As shown in Figure 15, configure the router to meet the following requirements:

• Perform local authentication and authorization for SSH users.

• Assign the network-admin user role to SSH users after they pass authentication.

# Configure the IP address of interface GigabitEthernet 1/0/1, through which the SSH user accesses the router.

<Router> system-view
[Router] interface gigabitethernet 1/0/1
[Router-GigabitEthernet1/0/1] ip address 192.168.1.70 255.255.255.0
[Router-GigabitEthernet1/0/1] quit

# Create local RSA and DSA key pairs.

[Router] public-key local create rsa
[Router] public-key local create dsa

# Enable the SSH service.

[Router] ssh server enable

# Enable scheme authentication for user lines VTY 0 through VTY 63.

[Router] line vty 0 63
[Router-line-vty0-63] authentication-mode scheme
[Router-line-vty0-63] quit

# Create a device management user.

[Router] local-user ssh class manage

# Assign the SSH service to the local user.

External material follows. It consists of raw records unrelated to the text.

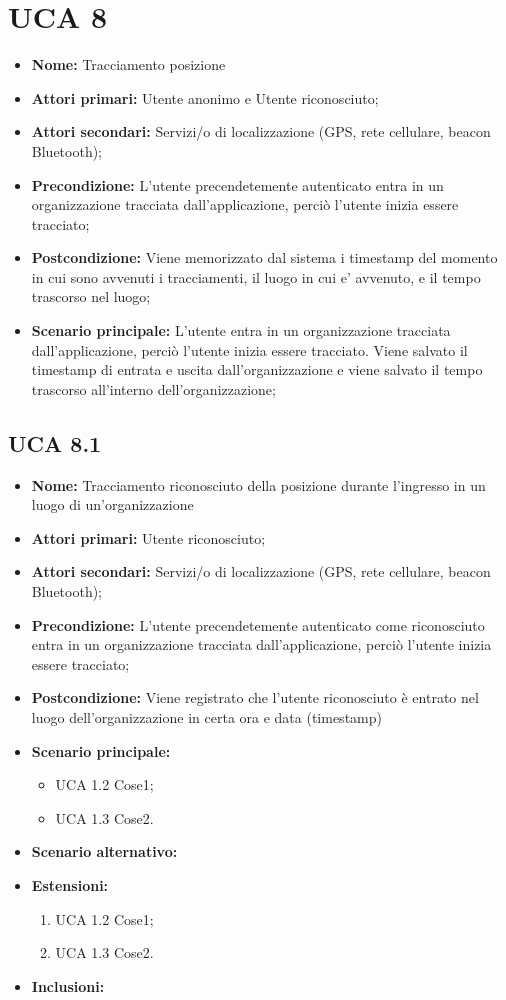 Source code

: \section{UCA 8}%
\begin{itemize}
\item \textbf{Nome:} Tracciamento posizione
\item \textbf{Attori primari:} Utente anonimo e Utente riconosciuto;
\item \textbf{Attori secondari:} Servizi/o di localizzazione (GPS, rete cellulare, beacon Bluetooth);
\item \textbf{Precondizione:} L'utente precendetemente autenticato entra in un organizzazione tracciata dall'applicazione, perciò l'utente inizia essere tracciato;
\item \textbf{Postcondizione:} Viene memorizzato dal sistema i timestamp del momento in cui sono avvenuti i tracciamenti, il luogo in cui e’ avvenuto, e il tempo trascorso nel luogo;
\item \textbf{Scenario principale:} L'utente entra in un organizzazione tracciata dall'applicazione, perciò l'utente inizia essere tracciato. Viene salvato il timestamp di entrata e uscita dall'organizzazione e viene salvato il tempo trascorso all'interno dell'organizzazione;
\end{itemize}

\subsection{UCA 8.1}%
\begin{itemize}
\item \textbf{Nome:} Tracciamento riconosciuto della posizione durante l'ingresso in un luogo di un'organizzazione
\item \textbf{Attori primari:} Utente riconosciuto;
\item \textbf{Attori secondari:} Servizi/o di localizzazione (GPS, rete cellulare, beacon Bluetooth);
\item \textbf{Precondizione:} L'utente precendetemente autenticato come riconosciuto entra in un organizzazione tracciata dall'applicazione, perciò l'utente inizia essere tracciato;
\item \textbf{Postcondizione:} Viene registrato che l'utente riconosciuto è entrato nel luogo dell'organizzazione in certa ora e data (timestamp)
\item \textbf{Scenario principale:}
	\begin{itemize}
	\item UCA 1.2 Cose1;
	\item UCA 1.3 Cose2.
\end{itemize}
\item \textbf{Scenario alternativo:}
\item \textbf{Estensioni:}
	\begin{enumerate}
		\item UCA 1.2 Cose1;
		\item UCA 1.3 Cose2.
	\end{enumerate}
\item \textbf{Inclusioni:}
\end{itemize}

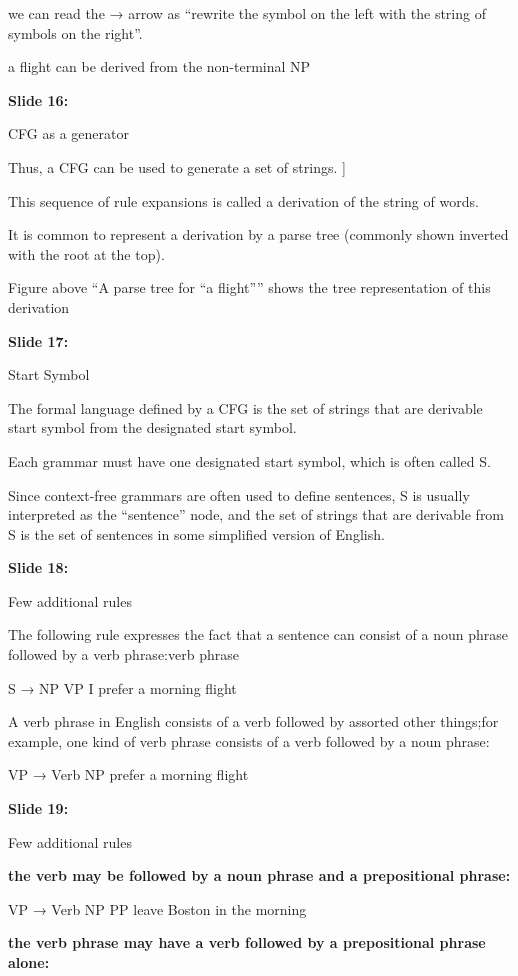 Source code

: \documentclass[11pt,a4paper]{article}
\begin{document}
we can read the → arrow as “rewrite the symbol on the left with the string of symbols on the right”.

a flight can be derived from the non-terminal NP

\textbf{Slide 16:}

CFG as a generator

Thus, a CFG can be used to generate a set of strings. ]

This sequence of rule expansions is called a derivation of the string of words.

It is common to represent a derivation by a parse tree (commonly shown inverted with the root at the top).

Figure above “A parse tree for “a flight”” shows the tree representation of this derivation

\textbf{Slide 17:}

Start Symbol

The formal language defined by a CFG is the set of strings that are derivable start symbol from the designated start symbol.

Each grammar must have one designated start symbol, which is often called S.

Since context-free grammars are often used to define sentences, S is usually interpreted as the “sentence” node, and the set of strings that are derivable from S is the set of sentences in some simplified version of English.

\textbf{Slide 18:}

Few additional rules

The following rule expresses the fact that a sentence can consist of a noun phrase followed by a verb phrase:verb phrase

S → NP VP        I prefer a morning flight

A verb phrase in English consists of a verb followed by assorted other things;for example, one kind of verb phrase consists of a verb followed by a noun phrase:

VP → Verb NP prefer a morning flight

\textbf{Slide 19:}

Few additional rules

\textbf{the verb may be followed by a noun phrase and a prepositional phrase:} 

VP → Verb NP PP     leave Boston in the morning

\textbf{the verb phrase may have a verb followed by a prepositional phrase alone:} 
\end{document}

[Router-luser-manage-ssh] service-type ssh

# Set the password to 123456TESTplat&! in plaintext form for the local user. In FIPS mode, you must set the password in interactive mode.

[Router-luser-manage-ssh] password simple 123456TESTplat&!

# Specify the user role for the user as network-admin.

[Router-luser-manage-ssh] authorization-attribute user-role network-admin
[Router-luser-manage-ssh] quit

# Create an ISP domain named bbb and configure the domain to use local authentication and authorization for login users.

[Router] domain bbb
[Router-isp-bbb] authentication login local
[Router-isp-bbb] authorization login local
[Router-isp-bbb] quit

# Initiate an SSH connection to the router, and enter username ssh@bbb and the correct password. The user logs in to the router. (Details not shown.)

# Verify that the user can use the commands permitted by the network-admin user role. (Details not shown.)